Many if not all workers detained in the Feb. 24 immigration raid at Yamato Engine Specialists have been released from the federal detention center in Tacoma.
“I can confirm that many of the individuals .&Nbsp;. . have indeed been released pending the further investigation of Yamato Engine,” said U.S. Immigration and Customs Enforcement spokeswoman Lorie Dankers.
Besides their freedom, the workers also have permission to look for work.
The workers have been given a document advising them “that per the Assistant United States Attorney assigned to this case, all persons involved with the Yamato Engine Specialists . . . should be afforded the benefit of Deferred Action and an Employment Authorization Document, valid for the duration of this case.”
The workers also have the option of declining the release and work permit offer and returning to their home country.
President Barack Obama and his Secretary of Homeland Security, Janet Napolitano, have indicated they want to shift immigration enforcement policy away from workplace raids that target workers, cracking down instead on the employers who hire those workers.
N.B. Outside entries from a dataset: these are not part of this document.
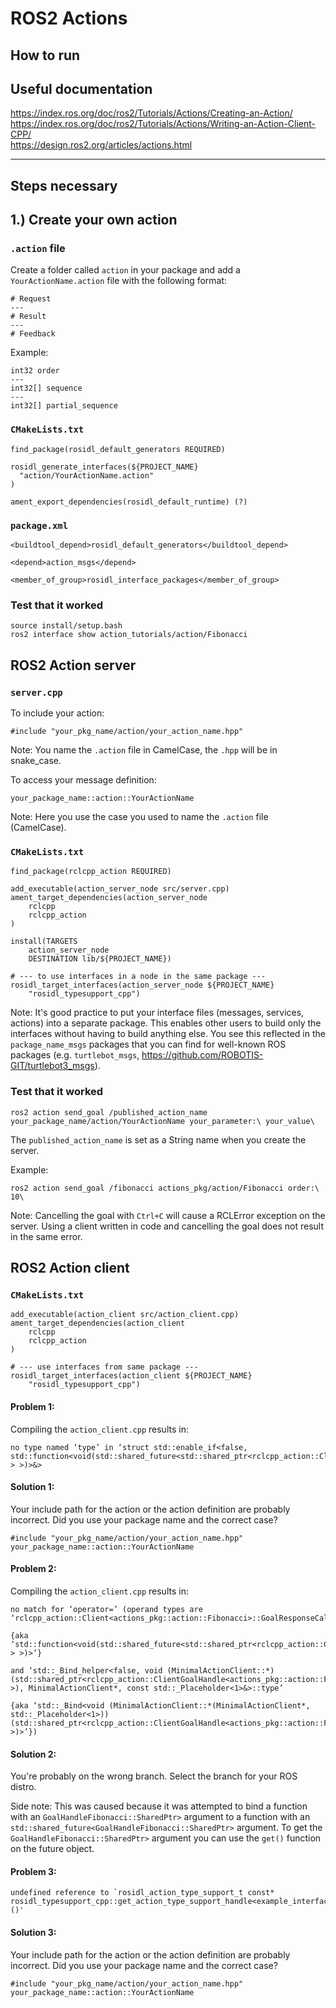 # ROS2 Actions

## How to run


## Useful documentation
https://index.ros.org/doc/ros2/Tutorials/Actions/Creating-an-Action/  
https://index.ros.org/doc/ros2/Tutorials/Actions/Writing-an-Action-Client-CPP/  
https://design.ros2.org/articles/actions.html

___

## Steps necessary

## 1.) Create your own action

### `.action` file

Create a folder called `action` in your package and add a `YourActionName.action` file with the following format:

```
# Request
---
# Result
---
# Feedback
```

Example:
```
int32 order
---
int32[] sequence
---
int32[] partial_sequence
```

### `CMakeLists.txt`

```
find_package(rosidl_default_generators REQUIRED)

rosidl_generate_interfaces(${PROJECT_NAME}
  "action/YourActionName.action"
)

ament_export_dependencies(rosidl_default_runtime) (?)
```

### `package.xml`
```
<buildtool_depend>rosidl_default_generators</buildtool_depend>

<depend>action_msgs</depend>

<member_of_group>rosidl_interface_packages</member_of_group>
```

### Test that it worked

```
source install/setup.bash
ros2 interface show action_tutorials/action/Fibonacci
```

## ROS2 Action server

### `server.cpp`

To include your action:  
```
#include "your_pkg_name/action/your_action_name.hpp"
```  
Note: You name the `.action` file in CamelCase, the `.hpp` will be in snake_case.

To access your message definition:
```
your_package_name::action::YourActionName
```
Note: Here you use the case you used to name the `.action` file (CamelCase).

### `CMakeLists.txt`

```
find_package(rclcpp_action REQUIRED)

add_executable(action_server_node src/server.cpp)
ament_target_dependencies(action_server_node 
    rclcpp
    rclcpp_action
)

install(TARGETS
    action_server_node
    DESTINATION lib/${PROJECT_NAME})

# --- to use interfaces in a node in the same package ---
rosidl_target_interfaces(action_server_node ${PROJECT_NAME}
    "rosidl_typesupport_cpp")
```

Note: It's good practice to put your interface files (messages, services, actions)
into a separate package. This enables other users to build only the interfaces without
having to build anything else. You see this reflected in the `package_name_msgs` packages
that you can find for well-known ROS packages (e.g. `turtlebot_msgs`, https://github.com/ROBOTIS-GIT/turtlebot3_msgs).

### Test that it worked
```
ros2 action send_goal /published_action_name your_package_name/action/YourActionName your_parameter:\ your_value\
```

The `published_action_name` is set as a String name when you create the server.

Example:
```
ros2 action send_goal /fibonacci actions_pkg/action/Fibonacci order:\ 10\
```

Note: Cancelling the goal with `Ctrl+C` will cause a RCLError exception on the server.
Using a client written in code and cancelling the goal does not result in the same error.

## ROS2 Action client

### `CMakeLists.txt`

```
add_executable(action_client src/action_client.cpp)
ament_target_dependencies(action_client
    rclcpp
    rclcpp_action
)

# --- use interfaces from same package ---
rosidl_target_interfaces(action_client ${PROJECT_NAME}
    "rosidl_typesupport_cpp")
```

#### Problem 1:  
Compiling the `action_client.cpp` results in:
```
no type named ‘type’ in ‘struct std::enable_if<false, std::function<void(std::shared_future<std::shared_ptr<rclcpp_action::ClientGoalHandle<example_interfaces::action::Fibonacci> > >)>&>
```

#### Solution 1:  
Your include path for the action or the action definition are probably incorrect.
Did you use your package name and the correct case?
```
#include "your_pkg_name/action/your_action_name.hpp"
your_package_name::action::YourActionName
```

#### Problem 2:  
Compiling the `action_client.cpp` results in:
```
no match for ‘operator=’ (operand types are ‘rclcpp_action::Client<actions_pkg::action::Fibonacci>::GoalResponseCallback’ 

{aka ‘std::function<void(std::shared_future<std::shared_ptr<rclcpp_action::ClientGoalHandle<actions_pkg::action::Fibonacci> > >)>’} 

and ‘std::_Bind_helper<false, void (MinimalActionClient::*)(std::shared_ptr<rclcpp_action::ClientGoalHandle<actions_pkg::action::Fibonacci> >), MinimalActionClient*, const std::_Placeholder<1>&>::type’ 

{aka ‘std::_Bind<void (MinimalActionClient::*(MinimalActionClient*, std::_Placeholder<1>))(std::shared_ptr<rclcpp_action::ClientGoalHandle<actions_pkg::action::Fibonacci> >)>’})
```

#### Solution 2:
You're probably on the wrong branch. Select the branch for your ROS distro.

Side note:
This was caused because it was attempted to bind a function with an `GoalHandleFibonacci::SharedPtr>` argument to a function with an `std::shared_future<GoalHandleFibonacci::SharedPtr>` argument. To get the `GoalHandleFibonacci::SharedPtr>` argument you can use the `get()` function on the future object.

#### Problem 3:
```
undefined reference to `rosidl_action_type_support_t const* rosidl_typesupport_cpp::get_action_type_support_handle<example_interfaces::action::Fibonacci>()'
```

#### Solution 3:
Your include path for the action or the action definition are probably incorrect.
Did you use your package name and the correct case?
```
#include "your_pkg_name/action/your_action_name.hpp"
your_package_name::action::YourActionName
```
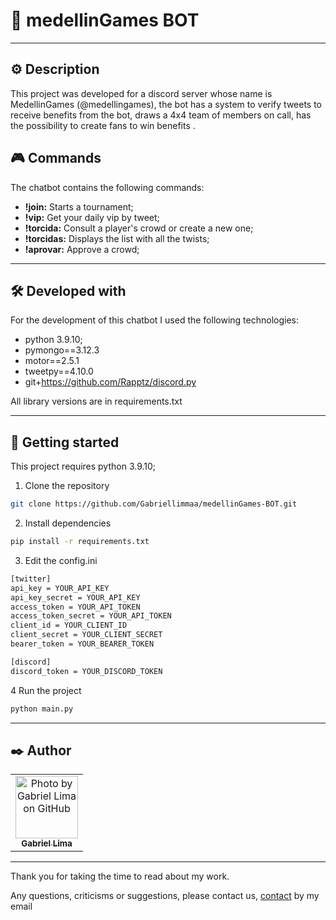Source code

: # 🤖 medellinGames BOT

---


## ⚙️ Description

This project was developed for a discord server whose name is MedellinGames (@medellingames), the bot has a system to verify tweets to receive benefits from the bot, draws a 4x4 team of members on call, has the possibility to create fans to win benefits .

## 🎮 Commands

The chatbot contains the following commands:

- **!join:** Starts a tournament;
- **!vip:** Get your daily vip by tweet;
- **!torcida:** Consult a player's crowd or create a new one;
- **!torcidas:** Displays the list with all the twists;
- **!aprovar:** Approve a crowd;

---

## 🛠️ Developed with

For the development of this chatbot I used the following technologies:

- python 3.9.10;
- pymongo==3.12.3
- motor==2.5.1
- tweetpy==4.10.0
- git+https://github.com/Rapptz/discord.py

All library versions are in requirements.txt

---
## 🔧 Getting started

This project requires python 3.9.10;

1. Clone the repository
```bash
git clone https://github.com/Gabriellimmaa/medellinGames-BOT.git
```

2. Install dependencies

```bash
pip install -r requirements.txt
```

3. Edit the config.ini

```bash
[twitter]
api_key = YOUR_API_KEY
api_key_secret = YOUR_API_KEY
access_token = YOUR_API_TOKEN
access_token_secret = YOUR_API_TOKEN
client_id = YOUR_CLIENT_ID
client_secret = YOUR_CLIENT_SECRET
bearer_token = YOUR_BEARER_TOKEN

[discord]
discord_token = YOUR_DISCORD_TOKEN
```

4 Run the project
```bash
python main.py
```

---

## ✒️ Author

<table>
  <tr>
    <td align="center">
      <a href="https://github.com/Gabriellimmaa">
        <img src="https://avatars3.githubusercontent.com/u/42157830" width="100px;" alt="Photo by Gabriel Lima on GitHub"/><br>
        <sub>
          <b>Gabriel Lima</b>
        </sub>
      </a>
    </td>
  </tr>
</table>

---

Thank you for taking the time to read about my work.

Any questions, criticisms or suggestions, please contact us, <a href="mailto:gabriellimamoraes@gmail.com/">contact</a> by my email
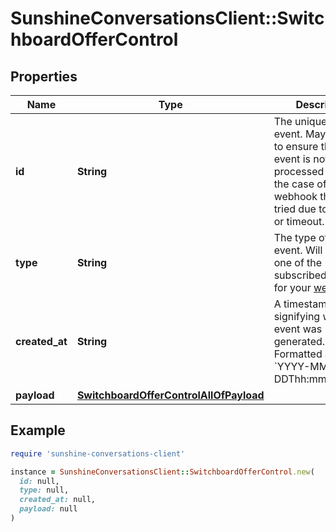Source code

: # SunshineConversationsClient::SwitchboardOfferControl

## Properties

| Name | Type | Description | Notes |
| ---- | ---- | ----------- | ----- |
| **id** | **String** | The unique ID of the event. May be used to ensure that an event is not processed twice in the case of a webhook that is re-tried due to an error or timeout. | [optional] |
| **type** | **String** | The type of the event. Will match one of the subscribed triggers for your [webhook](#operation/CreateWebhook). | [optional] |
| **created_at** | **String** | A timestamp signifying when the event was generated. Formatted as &#x60;YYYY-MM-DDThh:mm:ss.SSSZ&#x60;. | [optional] |
| **payload** | [**SwitchboardOfferControlAllOfPayload**](SwitchboardOfferControlAllOfPayload.md) |  | [optional] |

## Example

```ruby
require 'sunshine-conversations-client'

instance = SunshineConversationsClient::SwitchboardOfferControl.new(
  id: null,
  type: null,
  created_at: null,
  payload: null
)
```

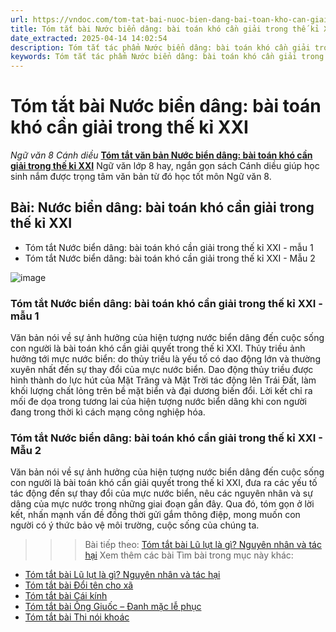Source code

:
 ```yaml
---
url: https://vndoc.com/tom-tat-bai-nuoc-bien-dang-bai-toan-kho-can-giai-trong-the-ki-xxi-331503
title: Tóm tắt bài Nước biển dâng: bài toán khó cần giải trong thế kỉ XXI - Ngữ văn 8 Cánh diều - VnDoc.com
date_extracted: 2025-04-14 14:02:54
description: Tóm tắt tác phẩm Nước biển dâng: bài toán khó cần giải trong thế kỉ XXI sách Cánh diều giúp quý thầy cô giáo và các bạn học sinh có thêm tài liệu tham khảo.
keywords: Tóm tắt tác phẩm Nước biển dâng: bài toán khó cần giải trong thế kỉ XXI,Bài Nước biển dâng: bài toán khó cần giải trong thế kỉ XXI,tóm tắt Nước biển dâng: bài toán khó cần giải trong thế kỉ XXI,Tóm tắt văn bản Nước biển dâng: bài toán khó cần giải trong thế kỉ XXI,học tốt ngữ văn lớp 8,ngữ văn 8,ngữ văn 8 Cánh diều,ngữ văn lớp 8,văn 8 Cánh diều,tóm tắt ngữ văn 8 CD
---
```


# Tóm tắt bài Nước biển dâng: bài toán khó cần giải trong thế kỉ XXI
 _Ngữ văn 8 Cánh diều_
[**Tóm tắt văn bản Nước biển dâng: bài toán khó cần giải trong thế kỉ XXI**](<https://vndoc.com/tom-tat-bai-nuoc-bien-dang-bai-toan-kho-can-giai-trong-the-ki-xxi-331503>) Ngữ văn lớp 8 hay, ngắn gọn sách Cánh diều giúp học sinh nắm được trọng tâm văn bản từ đó học tốt môn Ngữ văn 8.
## **Bài: Nước biển dâng: bài toán khó cần giải trong thế kỉ XXI**
  * Tóm tắt Nước biển dâng: bài toán khó cần giải trong thế kỉ XXI - mẫu 1
  * Tóm tắt Nước biển dâng: bài toán khó cần giải trong thế kỉ XXI - Mẫu 2

![image](https://i.vdoc.vn/data/image/2024/11/14/k89-1682055056.jpg)
### **Tóm tắt Nước biển dâng: bài toán khó cần giải trong thế kỉ XXI - mẫu 1**
Văn bản nói về sự ảnh hưởng của hiện tượng nước biển dâng đến cuộc sống con người là bài toán khó cần giải quyết trong thế kỉ XXI. Thủy triều ảnh hưởng tới mực nước biển: do thủy triều là yếu tố có dao động lớn và thường xuyên nhất đến sự thay đổi của mực nước biển. Dao động thủy triều được hình thành do lực hút của Mặt Trăng và Mặt Trời tác động lên Trái Đất, làm khối lượng chất lỏng trên bề mặt biển và đại dương biến đổi. Lời kết chỉ ra mối đe dọa trong tương lai của hiện tượng nước biển dâng khi con người đang trong thời kì cách mạng công nghiệp hóa.
### **Tóm tắt Nước biển dâng: bài toán khó cần giải trong thế kỉ XXI - Mẫu 2**
Văn bản nói về sự ảnh hưởng của hiện tượng nước biển dâng đến cuộc sống con người là bài toán khó cần giải quyết trong thế kỉ XXI, đưa ra các yếu tố tác động đến sự thay đổi của mực nước biển, nêu các nguyên nhân và sự dâng của mực nước trong những giai đoạn gần đây. Qua đó, tóm gọn ở lời kết, nhấn mạnh vấn đề đồng thời gửi gắm thông điệp, mong muốn con người có ý thức bảo vệ môi trường, cuộc sống của chúng ta.
>>> Bài tiếp theo: [Tóm tắt bài Lũ lụt là gì? Nguyên nhân và tác hại](<https://vndoc.com/tom-tat-bai-lu-lut-la-gi-nguyen-nhan-va-tac-hai-331504>)
Xem thêm các bài Tìm bài trong mục này khác:
  * [Tóm tắt bài Lũ lụt là gì? Nguyên nhân và tác hại](</tom-tat-bai-lu-lut-la-gi-nguyen-nhan-va-tac-hai-331504>)
  * [Tóm tắt bài Đổi tên cho xã](</tom-tat-bai-doi-ten-cho-xa-331507>)
  * [Tóm tắt bài Cái kính](</tom-tat-bai-cai-kinh-331572>)
  * [Tóm tắt bài Ông Giuốc – Đanh mặc lễ phục](</tom-tat-van-ban-ong-giuoc-danh-mac-le-phuc-331575>)
  * [Tóm tắt bài Thi nói khoác](</tom-tat-bai-thi-noi-khoac-331577>)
ICE officers arrested 28 workers in last month’s raid. Three were women who were released later in the day to care for their children, pending a hearing on their immigration status. Guillen said two others have already been deported, but all of the rest have now been released.
Guillen said the freeing of workers was surprising, because those detained in immigration raids can expect to be jailed for months to await a hearing, unless they can post large amounts of bail or are willing to accept immediate return to their homelands.
While the release of the workers is a welcome development, Guillen also expressed concern that the workers are being confronted with complex legal decisions about the consequences of cooperating in a federal investigation, without having lawyers to represent them. She said the workers have been told to expect further questioning from Immigration and Customs Enforcement agents.